For not-super-expensive, you can't go wrong the hobbyist version of Fusion 360. It's a one year subscription, free although it has to be renewed each year. There's tons of features in the free version and at least that many tons of tutorials how to use it. Product Design Online is a YouTube creator with a great series of tutorials, easy to follow, really clear to understand.

With respect to the difficulty with the file, usually turning it into a zip file will let it squeak by the filtes.

I agree with the curious aardvark about doing the work in millimeters. The math is so much easier and the programs behave far better.

----------


## TFilbert

Thanks.  I'll look into the fusion 360.I created a new part (something to hopefully print a little faster and use less material.  a 1" square cube to do some test printing with.   I created it in inches, then converted the document to metric.   I'll give these a try tonight when I get home.

----------


## TFilbert

inches cube

----------


## fred_dot_u

Both of the cubes are 1/10th the "real" size. Instead of 25.4 mm, both are 2.54 mm. Something is amiss in the software, I believe.

----------


## TFilbert

That's so strange.   I've made 3d parts before, exported a dxf file and had stuff laser cut out of steel and the shop who received the dxf had no problem at all with scaling being off by a factor of 10.   

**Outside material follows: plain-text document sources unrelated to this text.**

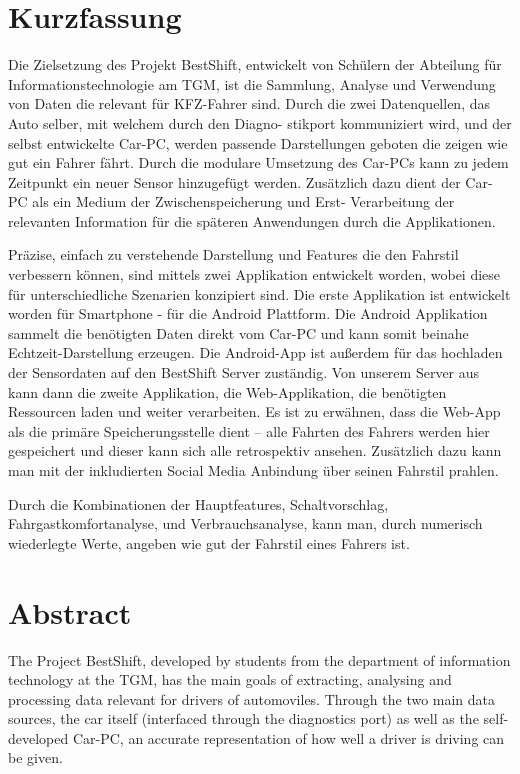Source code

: \section*{Kurzfassung} 

Die Zielsetzung des Projekt BestShift, entwickelt von Schülern der Abteilung für Informationstechnologie am TGM, ist die Sammlung, Analyse und Verwendung von Daten die relevant für KFZ-Fahrer sind. Durch die zwei Datenquellen, das Auto selber, mit welchem durch den Diagno- stikport kommuniziert wird, und der selbst entwickelte Car-PC, werden passende Darstellungen geboten die zeigen wie gut ein Fahrer fährt. 
Durch die modulare Umsetzung des Car-PCs kann zu jedem Zeitpunkt ein neuer Sensor hinzugefügt werden. Zusätzlich dazu dient der Car-PC als ein Medium der Zwischenspeicherung und Erst- Verarbeitung der relevanten Information für die späteren Anwendungen durch die Applikationen. 

Präzise, einfach zu verstehende Darstellung und Features die den Fahrstil verbessern können, sind mittels zwei Applikation entwickelt worden, wobei diese für unterschiedliche Szenarien konzipiert sind. Die erste Applikation ist entwickelt worden für Smartphone - für die Android Plattform. Die Android Applikation sammelt die benötigten Daten direkt vom Car-PC und kann somit beinahe Echtzeit-Darstellung erzeugen. Die Android-App ist außerdem für das hochladen der Sensordaten auf den BestShift Server zuständig. Von unserem Server aus kann dann die zweite Applikation, die Web-Applikation, die benötigten Ressourcen laden und weiter verarbeiten. Es ist zu erwähnen, dass die Web-App als die primäre Speicherungsstelle dient – alle Fahrten des Fahrers werden hier gespeichert und dieser kann sich alle retrospektiv ansehen. Zusätzlich dazu kann man mit der inkludierten Social Media Anbindung über seinen Fahrstil prahlen. 

Durch die Kombinationen der Hauptfeatures, Schaltvorschlag, Fahrgastkomfortanalyse, und Verbrauchsanalyse, kann man, durch numerisch wiederlegte Werte, angeben wie gut der Fahrstil eines Fahrers ist.

\section*{Abstract} 

The Project BestShift, developed by students from the department of information technology at the TGM, has the main goals of extracting, analysing and processing data relevant for drivers of automoviles. Through the two main data sources, the car itself (interfaced through the diagnostics port) as well as the self-developed Car-PC, an accurate representation of how well a driver is driving can be given.

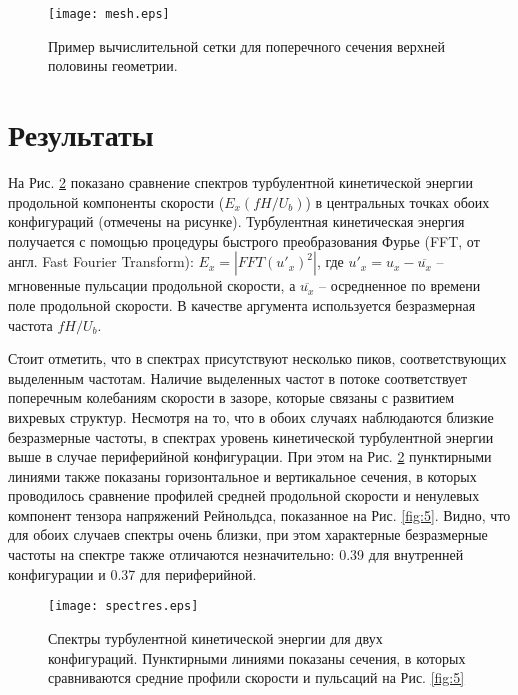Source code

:%
\begin{figure}[h!]
  \centering
  \texttt{[image: mesh.eps]}
  \caption{Пример вычислительной сетки для поперечного сечения верхней половины геометрии.}
  \label{fig:3}
\end{figure}


\section{Результаты}\label{ch4:results}
На Рис. \ref{fig:4} показано сравнение спектров турбулентной кинетической энергии 
продольной компоненты скорости ($E_x(fH/U_b)$) в центральных точках обоих конфигураций (отмечены на рисунке). 
%
Турбулентная кинетическая энергия получается с помощью процедуры 
быстрого преобразования Фурье (FFT, от англ. Fast Fourier Transform): 
$E_x = |FFT(u'_x)^2|$, где $u'_x = u_x - \overline{u_x}$ -- мгновенные пульсации продольной скорости, 
а $\overline{u_x}$ -- осредненное по времени поле продольной скорости. 
%
В качестве аргумента используется безразмерная частота $fH/U_b$.

%
Стоит отметить, что в спектрах присутствуют несколько пиков, соответствующих выделенным частотам. 
%
Наличие выделенных частот в потоке соответствует поперечным колебаниям скорости в зазоре, 
которые связаны с развитием вихревых структур. 
%
Несмотря на то, что в обоих случаях наблюдаются близкие безразмерные частоты, 
в спектрах уровень кинетической турбулентной энергии выше в случае периферийной конфигурации.
%
При этом на Рис. \ref{fig:4} пунктирными линиями также показаны горизонтальное и вертикальное сечения, 
в которых проводилось сравнение профилей средней продольной скорости и ненулевых компонент тензора 
напряжений Рейнольдса, показанное на Рис. \ref{fig:5}.
%
Видно, что для обоих случаев спектры очень близки, при этом характерные безразмерные частоты на спектре также 
отличаются незначительно: 0.39 для внутренней конфигурации и 0.37 для периферийной. 
%


\begin{figure}[h!]
  \centering
  \texttt{[image: spectres.eps]}
  \caption{Спектры турбулентной кинетической энергии для двух конфигураций. 
  Пунктирными линиями показаны сечения, в которых сравниваются средние профили 
  скорости и пульсаций на Рис. \ref{fig:5}}
  \label{fig:4}
\end{figure}

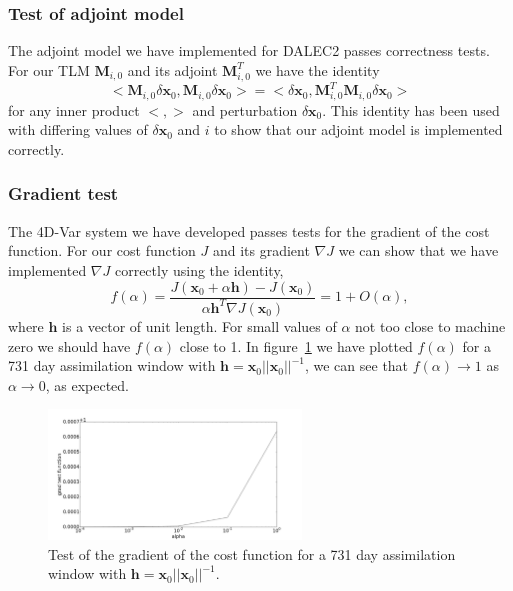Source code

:\documentclass[11pt]{article}
\begin{document}
\subsubsection{Test of adjoint model} 

The adjoint model we have implemented for DALEC2 passes correctness tests. For our TLM $\mathbf{M}_{i,0}$ and its adjoint $\mathbf{M}_{i,0}^{T}$ we have the identity
\begin{equation}
<\mathbf{M}_{i,0}\delta\textbf{x}_0, \mathbf{M}_{i,0}\delta\textbf{x}_0> = <\delta\textbf{x}_0, \mathbf{M}_{i,0}^{T}\mathbf{M}_{i,0}\delta\textbf{x}_0>
\end{equation}
for any inner product $<, >$ and perturbation $\delta \textbf{x}_0$. This identity has been used with differing values of $\delta \textbf{x}_0$ and $i$ to show that our adjoint model is implemented correctly.

\subsubsection{Gradient test} \label{sec:testgrad}

The 4D-Var system we have developed passes tests for the gradient of the cost function. For our cost function $J$ and its gradient $\nabla J$ we can show that we have implemented $\nabla J$ correctly using the identity,
\begin{equation}
f(\alpha)=\frac{J( \textbf{x}_0 + \alpha \textbf{h}) - J(\textbf{x}_0)}{\alpha \textbf{h}^{T} \nabla J(\textbf{x}_0)} = 1 + O(\alpha),
\end{equation}
where $\textbf{h}$ is a vector of unit length. For small values of $\alpha$ not too close to machine zero we should have $f(\alpha)$ close to 1. In figure~\ref{fig:testgradcostone} we have plotted $f(\alpha)$ for a 731 day assimilation window with $\textbf{h}=\textbf{x}_0||\textbf{x}_0||^{-1}$, we can see that $f(\alpha) \rightarrow 1$ as $\alpha \rightarrow 0$, as expected.

\begin{figure}[ht]
    \centering
    \includegraphics[width=0.6\textwidth]{gradtestone.png}
    \caption{Test of the gradient of the cost function for a 731 day assimilation window with $\textbf{h}=\textbf{x}_0||\textbf{x}_0||^{-1}$.}
    \label{fig:testgradcostone}
\end{figure}
\end{document}
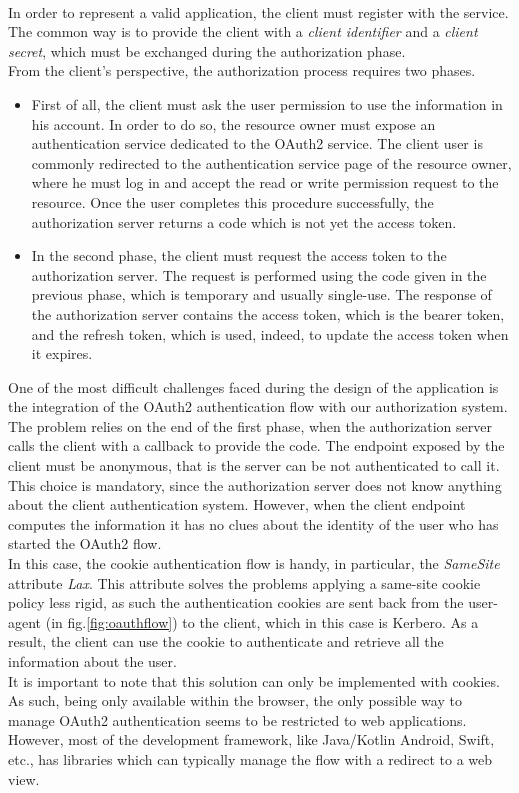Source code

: \\ In order to represent a valid application, the client must register with the service. The common way is to provide the client with a \textit{client identifier} and a \textit{client secret}, which must be exchanged during the authorization phase. 
\\ From the client's perspective, the authorization process requires two phases.
\begin{itemize}
    \item First of all, the client must ask the user permission to use the information in his account. In order to do so, the resource owner must expose an authentication service dedicated to the OAuth2 service. The client user is commonly redirected to the authentication service page of the resource owner, where he must log in and accept the read or write permission request to the resource. Once the user completes this procedure successfully, the authorization server returns a code which is not yet the access token.
    \item In the second phase, the client must request the access token to the authorization server. The request is performed using the code given in the previous phase, which is temporary and usually single-use. The response of the authorization server contains the access token, which is the bearer token, and the refresh token, which is used, indeed, to update the access token when it expires. 
\end{itemize}
One of the most difficult challenges faced during the design of the application is the integration of the OAuth2 authentication flow with our authorization system. The problem relies on the end of the first phase, when the authorization server calls the client with a callback to provide the code. The endpoint exposed by the client must be anonymous, that is the server can be not authenticated to call it.
This choice is mandatory, since the authorization server does not know anything about the client authentication system. However, when the client endpoint computes the information it has no clues about the identity of the user who has started the OAuth2 flow. 
\\ In this case, the cookie authentication flow is handy, in particular, the \textit{SameSite} attribute \textit{Lax}. This attribute solves the problems applying a same-site cookie policy less rigid, as such the authentication cookies are sent back from the user-agent (in fig.\ref{fig:oauthflow}) to the client, which in this case is Kerbero. As a result, the client can use the cookie to authenticate and retrieve all the information about the user. 
\\ It is important to note that this solution can only be implemented with cookies. As such, being only available within the browser, the only possible way to manage OAuth2 authentication seems to be restricted to web applications. However, most of the development framework, like Java/Kotlin Android, Swift, etc., has libraries which can typically manage the flow with a redirect to a web view.

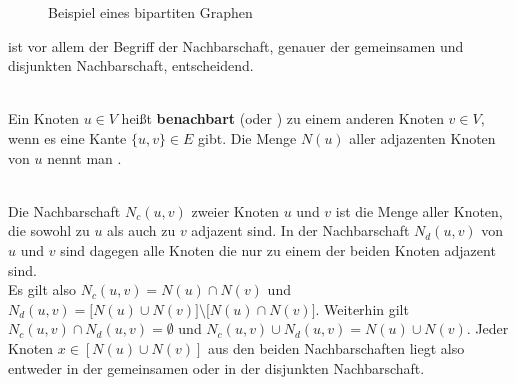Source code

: \begin{figure}
\centering
{}
\caption{Beispiel eines bipartiten Graphen}
\label{fig:beispiel_bipartit}
\end{figure}
 ist vor allem der Begriff der Nachbarschaft, genauer der gemeinsamen und disjunkten 
Nachbarschaft, entscheidend.
\begin{definition}[Nachbarschaft]~\\
Ein Knoten $u \in V$ heißt \textbf{benachbart} (oder ) zu einem 
anderen Knoten $v \in V$, wenn es eine Kante $\{u,v\} \in E $ gibt. Die Menge $N(u)$ aller adjazenten Knoten
von $u$ nennt man .
\end{definition}
\begin{definition}~\\
Die  Nachbarschaft $N_{c}(u,v)$ zweier Knoten $u$ und $v$ ist die Menge aller Knoten, die sowohl
zu $u$ als auch zu $v$ adjazent sind. In der  Nachbarschaft $N_{d}(u,v)$ von $u$ und $v$ sind dagegen 
alle Knoten die nur zu einem der beiden Knoten adjazent sind. \\
Es gilt also $N_{c}(u,v) = N(u) \cap N(v)$ und $N_{d}(u,v) = \big[N(u) \cup N(v)\big]\setminus \big[N(u) \cap N(v) \big]$.{}
Weiterhin gilt $N_{c}(u,v) \cap N_{d}(u,v) = \emptyset$ und $N_{c}(u,v) \cup N_{d}(u,v) = N(u) \cup N(v)$.
Jeder Knoten $x\in \left[N(u) \cup N(v)\right]$ aus den beiden Nachbarschaften liegt also entweder
in der gemeinsamen oder in der disjunkten Nachbarschaft.
\label{def:common_disjoint}
\end{definition}
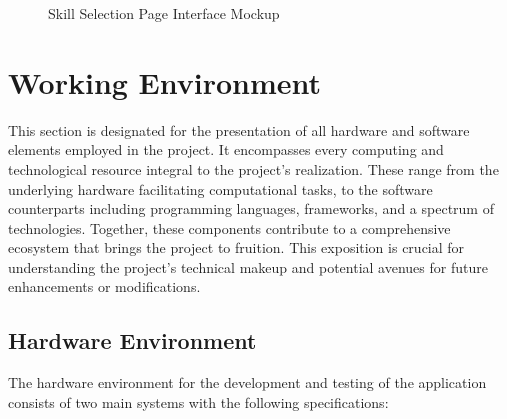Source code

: \begin{figure}[H]
    \centering
    \caption{ Skill Selection Page Interface Mockup }
    \label{fig:Skill-Selection-Page-Interface-Mockup}
\end{figure}



\newpage
\section{Working Environment}
This section is designated for the presentation of all hardware and software elements employed in the project. It encompasses every computing and technological resource integral to the project's realization. These range from the underlying hardware facilitating computational tasks, to the software counterparts including programming languages, frameworks, and a spectrum of technologies. Together, these components contribute to a comprehensive ecosystem that brings the project to fruition. This exposition is crucial for understanding the project's technical makeup and potential avenues for future enhancements or modifications.
\subsection{Hardware Environment}
The hardware environment for the development and testing of the application consists of two main systems with the following specifications:

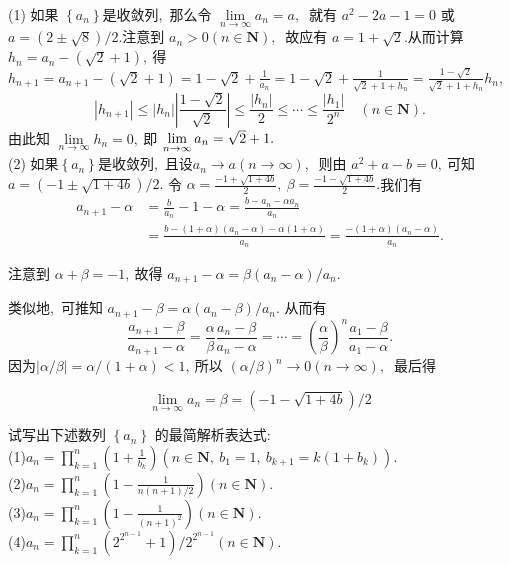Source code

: 	\begin{solution}
		(1) 如果 $ \left\{a_{n}\right\}  $是收敛列,\  那么令  $\lim\limits_{n \rightarrow \infty} a_{n}=a ,\ $ 就有  $a^{2}-2 a-1=0 $ 或 $ a=(2 \pm   \sqrt{8}) / 2 . $注意到 $ a_{n}>0(n \in \mathbf{N}) ,\ $ 故应有  $a=1+\sqrt{2} . $从而计算  $h_{n}=a_{n}-(\sqrt{2}+1) ,\  $得  $h_{n+1}=a_{n+1}-(\sqrt{2}+1)=1-\sqrt{2}+\frac{1}{a_{n}}=1-\sqrt{2}+\frac{1}{\sqrt{2}+1+h_{n}}=\frac{1-\sqrt{2}}{\sqrt{2}+1+h_{n}} h_{n} ,\ $
		$$\left|h_{n+1}\right| \leqslant\left|h_{n}\right|\left|\frac{1-\sqrt{2}}{\sqrt{2}}\right| \leqslant \frac{\left|h_{n}\right|}{2} \leqslant \cdots \leqslant \frac{\left|h_{1}\right|}{2^{n}} \quad(n \in \mathbf{N}) .$$
		由此知 $ \lim\limits _{n \rightarrow \infty} h_{n}=0 ,\  $即  $\lim\limits\limits_{n \rightarrow \infty} a_{n}=\sqrt{2}+1 .$
		~\\
		
		(2) 如果$  \left\{a_{n}\right\}  $是收敛列,\  且设$  a_{n} \rightarrow a(n \rightarrow \infty) ,\ $ 则由 $ a^{2}+a-b=0 ,\  $可知$  a= 
		(-1 \pm \sqrt{1+4 b}) / 2 .$ 令 $ \alpha=\frac{-1+\sqrt{1+4 b}}{2},\  \beta=\frac{-1-\sqrt{1+4 b}}{2} . $我们有 $$
		\begin{aligned}
			a_{n+1}-\alpha&=\frac{b}{a_{n}}-1-\alpha=\frac{b-a_{n}-\alpha a_{n}}{a_{n}}\\
			&	=\frac{b-(1+\alpha)\left(a_{n}-\alpha\right)-\alpha(1+\alpha)}{a_{n}}=\frac{-(1+\alpha)\left(a_{n}-\alpha\right)}{a_{n}} .
		\end{aligned}$$
		
		注意到  $\alpha+\beta=-1 ,\  $故得  $a_{n+1}-\alpha=\beta\left(a_{n}-\alpha\right) / a_{n} .$
		
		类似地,\  可推知 $ a_{n+1}-\beta=\alpha\left(a_{n}-\beta\right) / a_{n} .$ 从而有
		$$\frac{a_{n+1}-\beta}{a_{n+1}-\alpha}=\frac{\alpha}{\beta} \frac{a_{n}-\beta}{a_{n}-\alpha}=\cdots=\left(\frac{\alpha}{\beta}\right)^{n} \frac{a_{1}-\beta}{a_{1}-\alpha} .$$
		因为$ |\alpha / \beta|=\alpha /(1+\alpha)<1 ,\  $所以 $ (\alpha / \beta)^{n} \rightarrow 0(n \rightarrow \infty) ,\ $ 最后得
		
		$$\lim\limits_{n \rightarrow \infty} a_{n}=\beta=(-1-\sqrt{1+4 b}) / 2$$ 
	\end{solution}
	\newpage
	\begin{problem}
		试写出下述数列 $ \left\{a_{n}\right\} $ 的最简解析表达式:\\
		(1)$  a_{n}=\prod_{k=1}^{n}\left(1+\frac{1}{b_{k}}\right)\left(n \in \mathbf{N},\  b_{1}=1,\  b_{k+1}=k\left(1+b_{k}\right)\right) .$\\
		(2)$  a_{n}=\prod_{k=1}^{n}\left(1-\frac{1}{n(n+1) / 2}\right)(n \in \mathbf{N}) .$\\
		(3)$  a_{n}=\prod_{k=1}^{n}\left(1-\frac{1}{(n+1)^{2}}\right)(n \in \mathbf{N}) .$\\
		(4)$  a_{n}=\prod_{k=1}^{n}\left(2^{2^{n-1}}+1\right) / 2^{2^{n-1}}(n \in \mathbf{N}) .$\\
	\end{problem}
	
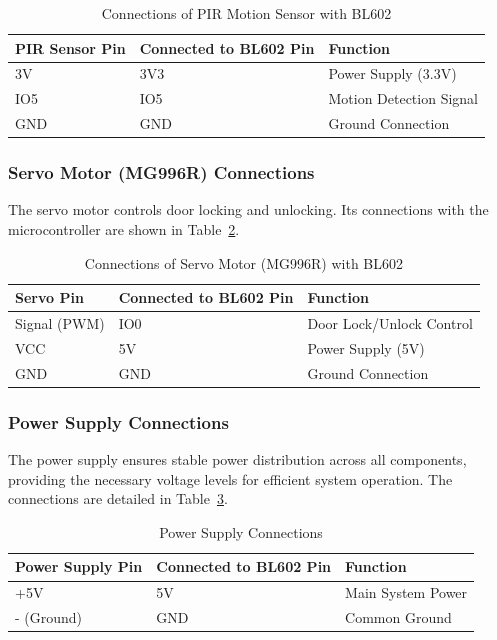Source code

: \documentclass[a4paper]{scrartcl}
\begin{document}
\begin{table}[H]
    \centering
    \begin{tabular}{|l|l|l|}
        \hline
        \textbf{PIR Sensor Pin} & \textbf{Connected to BL602 Pin} & \textbf{Function} \\
        \hline
        3V & 3V3 & Power Supply (3.3V) \\
        IO5 & IO5 & Motion Detection Signal \\
        GND & GND & Ground Connection \\
        \hline
    \end{tabular}
    \caption{Connections of PIR Motion Sensor with BL602}
    \label{tab:pir_connections}
\end{table}

\subsubsection{Servo Motor (MG996R) Connections}
The servo motor controls door locking and unlocking. Its connections with the microcontroller are shown in Table~\ref{tab:servo_connections}.


\begin{table}[H]
    \centering
    \begin{tabular}{|l|l|l|}
        \hline
        \textbf{Servo Pin} & \textbf{Connected to BL602 Pin} & \textbf{Function} \\
        \hline
        Signal (PWM) & IO0 & Door Lock/Unlock Control \\
        VCC & 5V & Power Supply (5V) \\
        GND & GND & Ground Connection \\
        \hline
    \end{tabular}
    \caption{Connections of Servo Motor (MG996R) with BL602}
    \label{tab:servo_connections}
\end{table}

\subsubsection{Power Supply Connections}
The power supply ensures stable power distribution across all components, providing the necessary voltage levels for efficient system operation. The connections are detailed in Table~\ref{tab:power_connections}.


\begin{table}[H]
    \centering
    \begin{tabular}{|l|l|l|}
        \hline
        \textbf{Power Supply Pin} & \textbf{Connected to BL602 Pin} & \textbf{Function} \\
        \hline
        +5V & 5V & Main System Power \\
        - (Ground) & GND & Common Ground \\
        \hline
    \end{tabular}
    \caption{Power Supply Connections}
    \label{tab:power_connections}
\end{table}
\end{document}
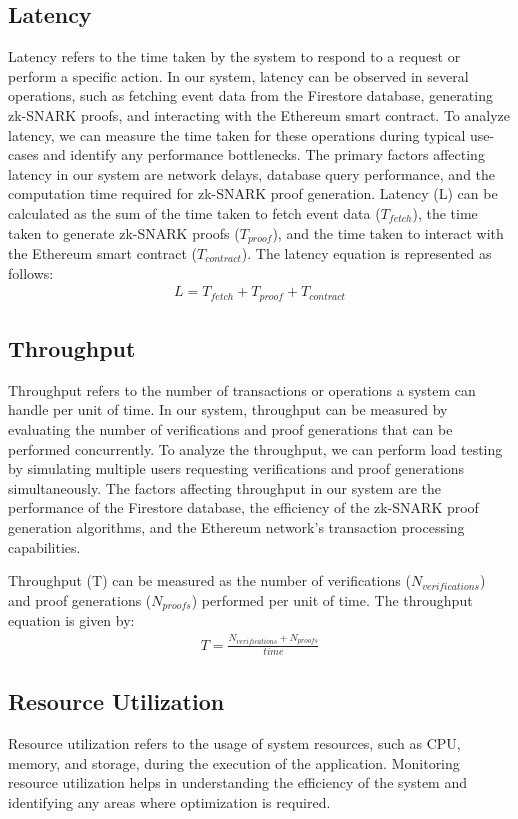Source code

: \subsection{Latency}
Latency refers to the time taken by the system to respond to a request or perform a specific action. In our system, latency can be observed in several operations, such as fetching event data from the Firestore database, generating zk-SNARK proofs, and interacting with the Ethereum smart contract.
To analyze latency, we can measure the time taken for these operations during typical use-cases and identify any performance bottlenecks. The primary factors affecting latency in our system are network delays, database query performance, and the computation time required for zk-SNARK proof generation.
Latency (L) can be calculated as the sum of the time taken to fetch event data ($T_{fetch}$), the time taken to generate zk-SNARK proofs ($T_{proof}$), and the time taken to interact with the Ethereum smart contract ($T_{contract}$). The latency equation is represented as follows:
\begin{align}
L = T_{fetch} + T_{proof} + T_{contract}\label{EqLatency}
\end{align}

\subsection{Throughput}
Throughput refers to the number of transactions or operations a system can handle per unit of time. In our system, throughput can be measured by evaluating the number of verifications and proof generations that can be performed concurrently. To analyze the throughput, we can perform load testing by simulating multiple users requesting verifications and proof generations simultaneously.
The factors affecting throughput in our system are the performance of the Firestore database, the efficiency of the zk-SNARK proof generation algorithms, and the Ethereum network's transaction processing capabilities.

Throughput (T) can be measured as the number of verifications ($N_{verifications}$) and proof generations ($N_{proofs}$) performed per unit of time. The throughput equation is given by:
\begin{align}
T = \frac{N_{verifications} + N_{proofs}}{time}\label{EqThroughput}
\end{align}

\subsection{Resource Utilization}
Resource utilization refers to the usage of system resources, such as CPU, memory, and storage, during the execution of the application. Monitoring resource utilization helps in understanding the efficiency of the system and identifying any areas where optimization is required.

I'll ask a co-worker who has a lot more experience with autodesk inventor.

----------


## TFilbert

Alright...How about this file?    --I found an "options" button in the pop up window to save the export stp file.  In the options, the units were set to centimeters.  I changed that to millimeters

----------


## fred_dot_u

that one is 2.54 cm / 25.4 mm / one inch!!!

----------


## TFilbert

So weird, but glad I figured it out.   Looks like I can do my modeling in inches, change the units in document settings to mm, then make sure that the units of the stl file is set to mm.

----------


## fred_dot_u

STL files are unit-less, usually interpreted by slicers and the like as millimeters. What you did in the last file resolved the confusion.

----------


## TFilbert

Printed my cube last night.   Overall, I'm pretty happy with how it turned out.   I used minimal fill inside the cube.   X and Y axis was within .005 of nominal, one was higher, the other was lower.  Z axis was off by about .040"

----------


## curious aardvark

dxf files are NOT solid 3d models. 
they are 2 dimensional vector graphics. 

So most likely using a different conversion algorithm to a proper 3d model. 

you can usually 'fix' z-axis issues by making sure that the print layer height is an actual factor of the actual height of the model. 

I use 0.25mm layer height a lot if I'm making something that uses whole MM. 

If the model height is not divisible exactly by the layer height then the slicer has to fudge one or  more of the layers to try and get the correct height. 

It does depend on how critical a few hundredths of a mm are to the design. 

It's also worth bearing in mind for x& y as well.

----------


## TFilbert

Thanks.  I am aware of what .dxf files are for.   I did not say I was trying to 3d print a .dxf   I said that I have exported .dxf files from the same software to have things laser cut out of steel plate, and that there were no scaling problems with those parts.  But thanks for your input, especially about the filament sizing and how it can affect the finished dimensions/tolerances of the printed part.   That is something I had not considered yet.      (That the printer can only print a whole filament diameter, and has to + or - a layer if the dimensions of the part are not a whole factor of the filament diameter)

----------


## fred_dot_u

Not a multiple of filament diameter, a multiple of layer height. I have both 2.85 mm and 1.75 mm filament printers, but use 0.20 mm layer heights, rarely 0.10 mm layer heights. Those are the numbers for managing a "clean" slice.

----------


## TFilbert

That's what I meant.  When I said "filament diameter'  I didn't mean the size of the material on the spool, I meant the diameter of the thread of melted plastic that comes out of the extruder.     Still working on proper vocabulary...

----------